Afin de faciliter la gestion de cette espèce aussi opportuniste que problématique, l'étudiant-chercheur a voulu comprendre en quoi les stratégies alimentaires des coyotes des milieux forestiers différaient de celles des coyotes de milieux agro-forestiers dans la région du Témiscouata. Le suivi radiotélémétrique de ces canidés et l'analyse de leurs fèces ont révélé que, pendant les premières semaines qui suivent la naissance des jeunes, les coyotes des deux milieux adoptent un régime alimentaire à forte composante carnée (plus de 80% du volume des aliments consommés). Par contre, de la mi-juillet au mois d'octobre, les petits fruits composent 55% du régime alimentaire des coyotes des forêts contre à peine 30% de celui des animaux de milieux ouverts. Les coyotes forestiers atteignent une plus petite taille, sont plus souvent en déplacement et parcourent de plus grandes distances que leurs congénères des milieux ouverts (830 contre 190 mètres/heure en moyenne).
"Le paysage forestier constitue un milieu de qualité marginale pour le coyote en raison d'une déficience dans la disponibilité des ressources alimentaires, conclut l'étudiant-chercheur dans son mémoire de maîtrise, supervisé par Jean Huot et Michel Crête du Département de biologie. La taille inférieure et la condition physique moindre des coyotes des milieux forestiers pourraient réduire leurs aptitudes à compétitionner efficacement contre les coyotes agro-forestiers pour les territoires de qualité supérieure de ce milieu."
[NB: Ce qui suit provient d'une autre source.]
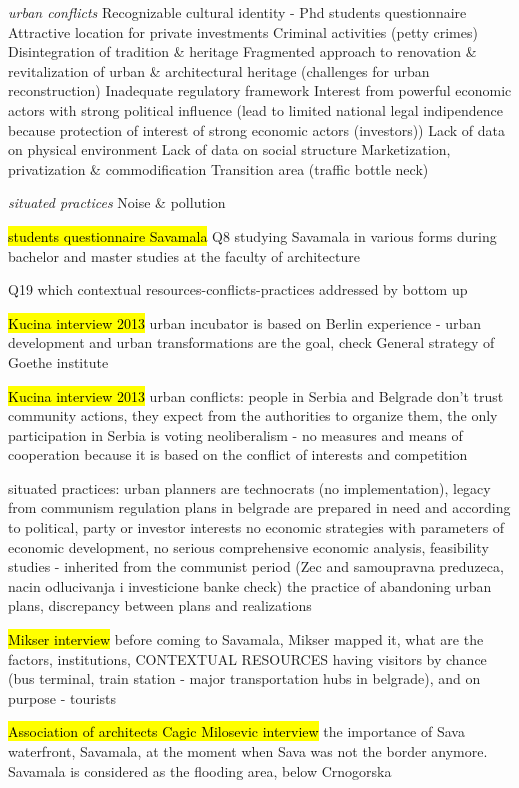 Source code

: \documentclass[11pt]{report}
\begin{document}
\textit{urban conflicts}
Recognizable cultural identity - Phd students questionnaire
Attractive location for private investments
Criminal activities (petty crimes)
Disintegration of tradition \& heritage
Fragmented approach to renovation \& revitalization of urban \& architectural heritage (challenges for urban reconstruction)
Inadequate regulatory framework
Interest from powerful economic actors with strong political
influence (lead to limited national legal indipendence because protection of interest of strong economic actors (investors))
Lack of data on physical environment
Lack of data on social structure
Marketization, privatization \& commodification
Transition area (traffic bottle neck)

\textit{situated practices}
Noise \& pollution

\hl{students questionnaire Savamala}
Q8
studying Savamala in various forms during bachelor and master studies at the faculty of architecture

Q19 which contextual resources-conflicts-practices addressed by bottom up

\hl{Kucina interview 2013}
urban incubator is based on Berlin experience - urban development and urban transformations are the goal, check General strategy of Goethe institute

\hl{Kucina interview 2013}
urban conflicts: 
people in Serbia and Belgrade don't trust community actions, they expect from the authorities to organize them, the only participation in Serbia is voting
neoliberalism - no measures and means of cooperation because it is based on the conflict of interests and competition

situated practices:
urban planners are technocrats (no implementation), legacy from communism
regulation plans in belgrade are prepared in need and according to political, party or investor interests
no economic strategies with parameters of economic development, no serious comprehensive economic analysis, feasibility studies - inherited from the communist period (Zec and samoupravna preduzeca, nacin odlucivanja i investicione banke check)
the practice of abandoning urban plans, discrepancy between plans and realizations

\hl{Mikser interview}
before coming to Savamala, Mikser mapped it, what are the factors, institutions, CONTEXTUAL RESOURCES
having visitors by chance (bus terminal, train station - major transportation hubs in belgrade), and on purpose - tourists

\hl{Association of architects Cagic Milosevic interview}
the importance of Sava waterfront, Savamala, at the moment when Sava was not the border anymore.
Savamala is considered as the flooding area, below Crnogorska
\end{document}

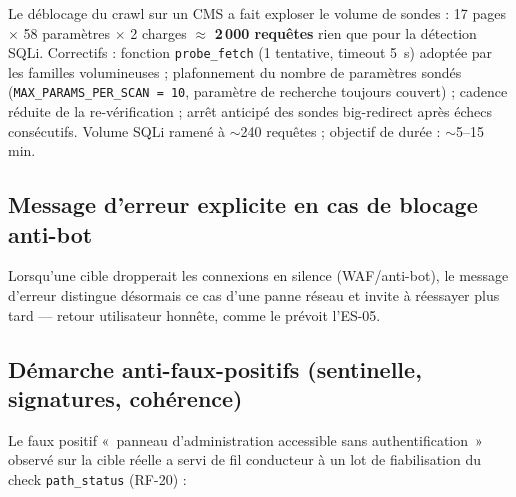 \documentclass[11pt,a4paper]{report}
\newcommand{\code}[1]{\texttt{#1}}
\begin{document}
Le déblocage du crawl sur un CMS a fait exploser le volume de sondes : 17 pages
$\times$ 58 paramètres $\times$ 2 charges $\approx$ \textbf{2\,000 requêtes} rien que pour
la détection SQLi. Correctifs : fonction \code{probe\_fetch} (1 tentative, timeout 5~s)
adoptée par les familles volumineuses ; plafonnement du nombre de paramètres sondés
(\code{MAX\_PARAMS\_PER\_SCAN = 10}, paramètre de recherche toujours couvert) ; cadence
réduite de la re-vérification ; arrêt anticipé des sondes big-redirect après échecs
consécutifs. Volume SQLi ramené à $\sim$240 requêtes ; objectif de durée : $\sim$5--15 min.

\subsection{Message d'erreur explicite en cas de blocage anti-bot}

Lorsqu'une cible dropperait les connexions en silence (WAF/anti-bot), le message d'erreur
distingue désormais ce cas d'une panne réseau et invite à réessayer plus tard --- retour
utilisateur honnête, comme le prévoit l'ES-05.

\subsection{Démarche anti-faux-positifs (sentinelle, signatures, cohérence)}

Le faux positif «~panneau d'administration accessible sans authentification~» observé sur
la cible réelle a servi de fil conducteur à un lot de fiabilisation du check
\code{path\_status} (RF-20) :
\end{document}
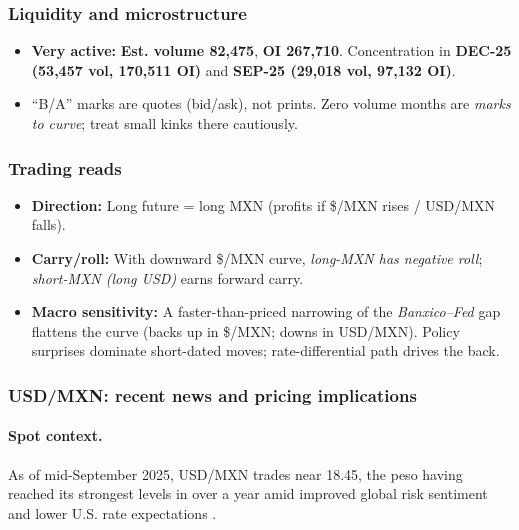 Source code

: \documentclass[10pt,a4paper]{article} %
\begin{document}
\subsubsection*{Liquidity and microstructure}
\begin{itemize}
  \item \textbf{Very active:} \textbf{Est. volume 82,475}, \textbf{OI 267,710}. Concentration in \textbf{DEC-25 (53,457 vol, 170,511 OI)} and \textbf{SEP-25 (29,018 vol, 97,132 OI)}.
  \item ``B/A'' marks are quotes (bid/ask), not prints. Zero volume months are \emph{marks to curve}; treat small kinks there cautiously.
\end{itemize}

\subsubsection*{Trading reads}
\begin{itemize}
  \item \textbf{Direction:} Long future = long MXN (profits if \$/MXN rises / USD/MXN falls).
  \item \textbf{Carry/roll:} With downward \$/MXN curve, \emph{long-MXN has negative roll}; \emph{short-MXN (long USD)} earns forward carry.
  \item \textbf{Macro sensitivity:} A faster-than-priced narrowing of the \emph{Banxico--Fed} gap flattens the curve (backs up in \$/MXN; downs in USD/MXN). Policy surprises dominate short-dated moves; rate-differential path drives the back.
\end{itemize}

\subsubsection{USD/MXN: recent news and pricing implications}
\paragraph{Spot context.}
As of mid-September 2025, USD/MXN trades near 18.45, the peso having reached its strongest levels in over a year amid improved global risk sentiment and lower U.S. rate expectations \citep{reuters_usdmxn_quote,reuters_mx_markets_11sep,reuters_mx_markets_12sep}.
\end{document}
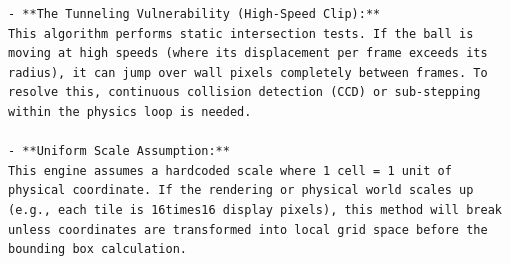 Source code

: \begin{lstlisting}[language={}, breaklines=true]
- **The Tunneling Vulnerability (High-Speed Clip):**
This algorithm performs static intersection tests. If the ball is moving at high speeds (where its displacement per frame exceeds its radius), it can jump over wall pixels completely between frames. To resolve this, continuous collision detection (CCD) or sub-stepping within the physics loop is needed.

- **Uniform Scale Assumption:**
This engine assumes a hardcoded scale where 1 cell = 1 unit of physical coordinate. If the rendering or physical world scales up (e.g., each tile is 16times16 display pixels), this method will break unless coordinates are transformed into local grid space before the bounding box calculation.
\end{lstlisting}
La plasticité des comportements du coyote complique la gestion de cette espèce accusée, à tort ou à raison, d'avoir décimé la population de cerfs de l'Est du Québec. Le moratoire de cinq ans imposé sur la chasse au cerf de Virginie aurait fait perdre quelque 8 millions de dollars à l'économie régionale. Jean-Pierre Tremblay estime qu'on ne peut envisager le contrôle du nombre de coyote par une réduction de ses ressources alimentaires puisqu'il s'agit essentiellement de petits rongeurs et de fruits sauvages. La manipulation des causes de mortalité, par le piégeage notamment, constitue vraisemblablement l'opportunité de gestion la plus prometteuse. "En absence de piégeage, conclut-il, il est à prévoir une augmentation des populations de coyotes, plus rapides dans les milieux agro-forestiers, accompagnée d'une émigration importante dans les milieux forestiers. Tous ces coyotes seraient susceptibles de capturer des cerfs de Virginie, en particulier lors d'hivers rigoureux."
Au cours des dernières années, le programme d'intensification du piégeage à proximité des ravages de cerfs de Virginie semble avoir porté fruit puisque le nombre de coyotes est à la baisse et que la population de cerfs grimpe. La chasse a d'ailleurs repris l'automne dernier dans la région du Bas-Saint-Laurent et 2046 chevreuils ont été récoltés, signale Jean-Pierre Tremblay.